By Michelle Boyce
LGBT Perspectives columnist
LONDON, Ont. — I’ve transitioned to a woman, now what?
As women our challenges are different, as should be our solutions. I have spent years interviewing women for my radio show, Between the Margins. Delving into the research and personal experiences of successful women from around the world, I have learned a great deal on the subject. I have interviewed countless “life coaches” and professional speakers on the subject. Most of these run around teaching women to look for a successful man, and mimic what he does. Nothing can be farther from the truth, and the disservice these people are doing to young girls and women needs to be rectified! Spending the first 30 years of my life emulating “what men do,” I can tell you I’m an expert on that particular subject.
Timing needs to be right
Men, unfortunately, don’t spend a lot of time worrying about life planning, from a family perspective. A male family law attorney once summed it up to me. He said, “If my wife ever divorced me, I would never be able to win custody of my kids.” That is a fault of society that has exempted them from the responsibilities of parenting in a hands-on, day-to-day way. Women tend to be more maternal, and let’s face it: someone has to actually incubate babies or this whole society thing comes rapidly to an end.

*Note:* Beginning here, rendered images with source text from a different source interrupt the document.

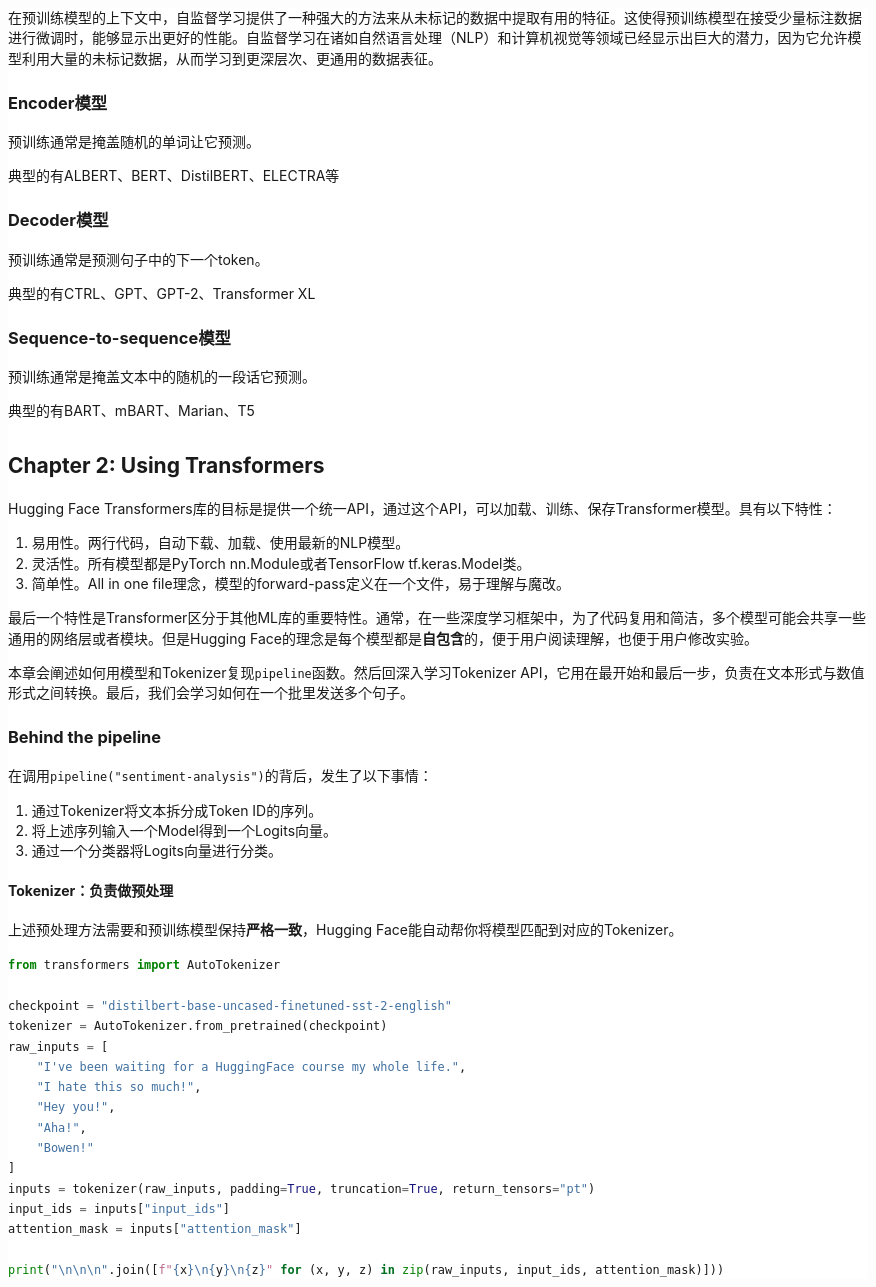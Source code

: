 在预训练模型的上下文中，自监督学习提供了一种强大的方法来从未标记的数据中提取有用的特征。这使得预训练模型在接受少量标注数据进行微调时，能够显示出更好的性能。自监督学习在诸如自然语言处理（NLP）和计算机视觉等领域已经显示出巨大的潜力，因为它允许模型利用大量的未标记数据，从而学习到更深层次、更通用的数据表征。

### Encoder模型

预训练通常是掩盖随机的单词让它预测。

典型的有ALBERT、BERT、DistilBERT、ELECTRA等

### Decoder模型

预训练通常是预测句子中的下一个token。

典型的有CTRL、GPT、GPT-2、Transformer XL

### Sequence-to-sequence模型

预训练通常是掩盖文本中的随机的一段话它预测。

典型的有BART、mBART、Marian、T5

## Chapter 2: Using Transformers

Hugging Face Transformers库的目标是提供一个统一API，通过这个API，可以加载、训练、保存Transformer模型。具有以下特性：
1. 易用性。两行代码，自动下载、加载、使用最新的NLP模型。
2. 灵活性。所有模型都是PyTorch nn.Module或者TensorFlow tf.keras.Model类。
3. 简单性。All in one file理念，模型的forward-pass定义在一个文件，易于理解与魔改。

最后一个特性是Transformer区分于其他ML库的重要特性。通常，在一些深度学习框架中，为了代码复用和简洁，多个模型可能会共享一些通用的网络层或者模块。但是Hugging Face的理念是每个模型都是**自包含**的，便于用户阅读理解，也便于用户修改实验。

本章会阐述如何用模型和Tokenizer复现`pipeline`函数。然后回深入学习Tokenizer API，它用在最开始和最后一步，负责在文本形式与数值形式之间转换。最后，我们会学习如何在一个批里发送多个句子。

### Behind the pipeline

在调用`pipeline("sentiment-analysis")`的背后，发生了以下事情：
1. 通过Tokenizer将文本拆分成Token ID的序列。
2. 将上述序列输入一个Model得到一个Logits向量。
3. 通过一个分类器将Logits向量进行分类。

#### Tokenizer：负责做预处理

上述预处理方法需要和预训练模型保持**严格一致**，Hugging Face能自动帮你将模型匹配到对应的Tokenizer。

```python
from transformers import AutoTokenizer

checkpoint = "distilbert-base-uncased-finetuned-sst-2-english"
tokenizer = AutoTokenizer.from_pretrained(checkpoint)
raw_inputs = [
    "I've been waiting for a HuggingFace course my whole life.",
    "I hate this so much!",
    "Hey you!",
    "Aha!",
    "Bowen!"
]
inputs = tokenizer(raw_inputs, padding=True, truncation=True, return_tensors="pt")
input_ids = inputs["input_ids"]
attention_mask = inputs["attention_mask"]

print("\n\n\n".join([f"{x}\n{y}\n{z}" for (x, y, z) in zip(raw_inputs, input_ids, attention_mask)]))
```
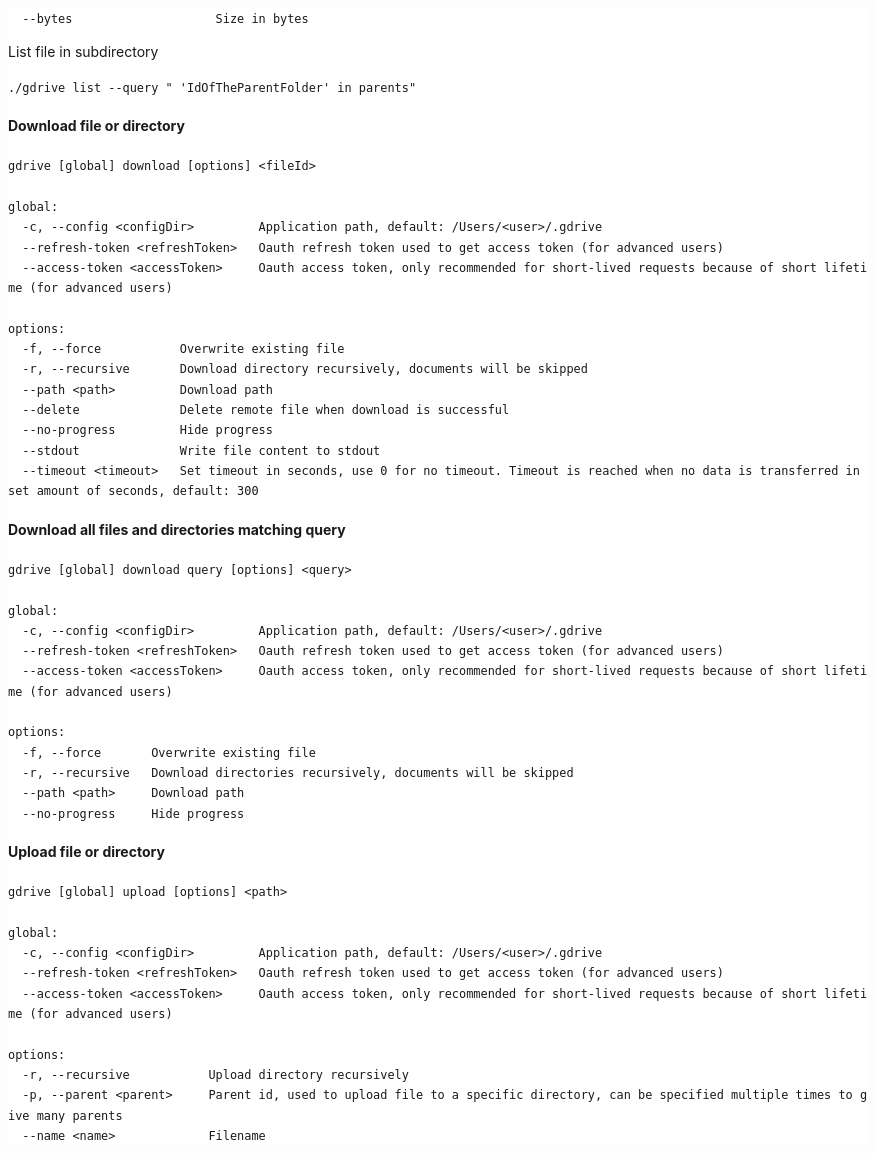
 ```
  --bytes                    Size in bytes
```

List file in subdirectory


```
./gdrive list --query " 'IdOfTheParentFolder' in parents"
```

#### Download file or directory
```
gdrive [global] download [options] <fileId>

global:
  -c, --config <configDir>         Application path, default: /Users/<user>/.gdrive
  --refresh-token <refreshToken>   Oauth refresh token used to get access token (for advanced users)
  --access-token <accessToken>     Oauth access token, only recommended for short-lived requests because of short lifetime (for advanced users)

options:
  -f, --force           Overwrite existing file
  -r, --recursive       Download directory recursively, documents will be skipped
  --path <path>         Download path
  --delete              Delete remote file when download is successful
  --no-progress         Hide progress
  --stdout              Write file content to stdout
  --timeout <timeout>   Set timeout in seconds, use 0 for no timeout. Timeout is reached when no data is transferred in set amount of seconds, default: 300
```

#### Download all files and directories matching query
```
gdrive [global] download query [options] <query>

global:
  -c, --config <configDir>         Application path, default: /Users/<user>/.gdrive
  --refresh-token <refreshToken>   Oauth refresh token used to get access token (for advanced users)
  --access-token <accessToken>     Oauth access token, only recommended for short-lived requests because of short lifetime (for advanced users)

options:
  -f, --force       Overwrite existing file
  -r, --recursive   Download directories recursively, documents will be skipped
  --path <path>     Download path
  --no-progress     Hide progress
```

#### Upload file or directory
```
gdrive [global] upload [options] <path>

global:
  -c, --config <configDir>         Application path, default: /Users/<user>/.gdrive
  --refresh-token <refreshToken>   Oauth refresh token used to get access token (for advanced users)
  --access-token <accessToken>     Oauth access token, only recommended for short-lived requests because of short lifetime (for advanced users)

options:
  -r, --recursive           Upload directory recursively
  -p, --parent <parent>     Parent id, used to upload file to a specific directory, can be specified multiple times to give many parents
  --name <name>             Filename
```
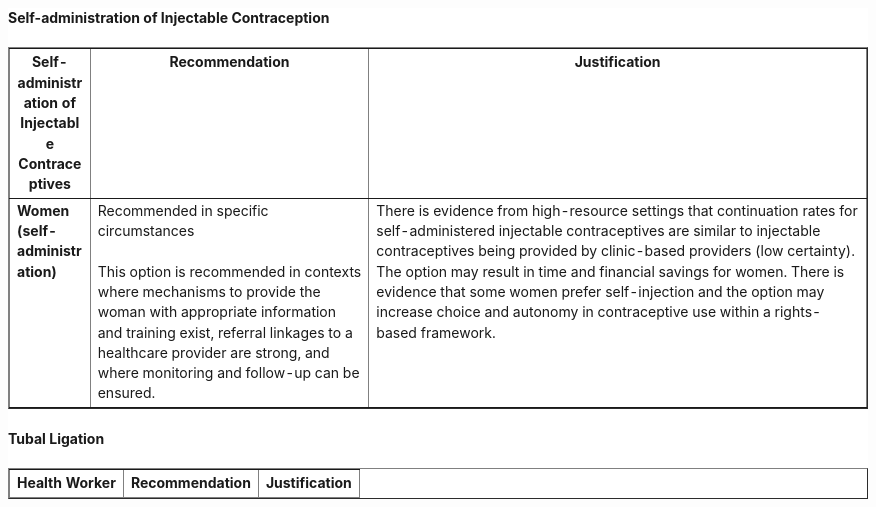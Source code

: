    </td>
  </tr>
 </tbody>
</table>


####  Self-administration of Injectable Contraception 
<table border="1" cellpadding="3" cellspacing="1" summary="Table: Self-administration of Injectable Contraception">
 <thead>
  <tr>
   <th class="Center" scope="col" valign="top">
    Self-administration of Injectable Contraceptives
   </th>
   <th class="Center" scope="col" valign="top">
    Recommendation
   </th>
   <th class="Center" scope="col" valign="top">
    Justification
   </th>
  </tr>
 </thead>
 <tbody>
  <tr>
   <td valign="top">
    <strong>
     Women (self-administration)
    </strong>
   </td>
   <td valign="top">
    Recommended in specific circumstances
    <br/>
    <br/>
    This option is recommended in contexts where mechanisms to provide the woman with appropriate information and training exist, referral linkages to a healthcare provider are strong, and where monitoring and follow-up can be ensured.
   </td>
   <td valign="top">
    There is evidence from high-resource settings that continuation rates for self-administered injectable contraceptives are similar to injectable contraceptives being provided by clinic-based providers (low certainty). The option may result in time and financial savings for women. There is evidence that some women prefer self-injection and the option may increase choice and autonomy in contraceptive use within a rights-based framework.
   </td>
  </tr>
 </tbody>
</table>


####  Tubal Ligation 
<table border="1" cellpadding="3" cellspacing="1" summary="Table: Tubal Ligation">
 <thead>
  <tr>
   <th class="Center" scope="col" valign="top">
    Health Worker
   </th>
   <th class="Center" scope="col" valign="top">
    Recommendation
   </th>
   <th class="Center" scope="col" valign="top">
    Justification
   </th>
  </tr>
 </thead>
 <tbody>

In my own life, I raised my first child within my business. I had a chain of retail computer stores, and in my main office I had a small apartment where I could raise my son. I integrated my parenthood with my business and they were inseparable. I sold computers with my son on my hip, held meetings in my office with him in his play pen and my schedule was spent balancing play time, nap time, and work. My sister worked for me, both helping me raise my son, and helping run the business. They were intertwined. When my second child was born, I found it impossible to co-join the two children and my business life. I overextended myself, and being a mom ruled when something had to go. At that point I was operating nine and a half companies on an international level and I walked away to be a stay-at-home mom. I did so in a complete break-down: trying to be too much in both worlds cost me dearly, and it could have been avoided with proper planning taking in account my goals of career and family.
We do our daughters a disservice when we put too much value in either the role of parent, wife, and homemaker or career business woman. A successful woman can be one, the other or both at the same time. We need to understand ourselves, our goals on both the career level and the family planning level. I interviewed Peggy Sattler, who was just elected provincial MP in London West. She has intentionally taken career positions that have allowed her to raise her family, and be successful. She stayed seeking a provincial or federal seat in politics, because she knew the demands on that position would not have been compatible with her goals as a mom. Once her children were older, she moved into that role because the timing was right for her and her family. She planned with both roles and goals in mind and was successful.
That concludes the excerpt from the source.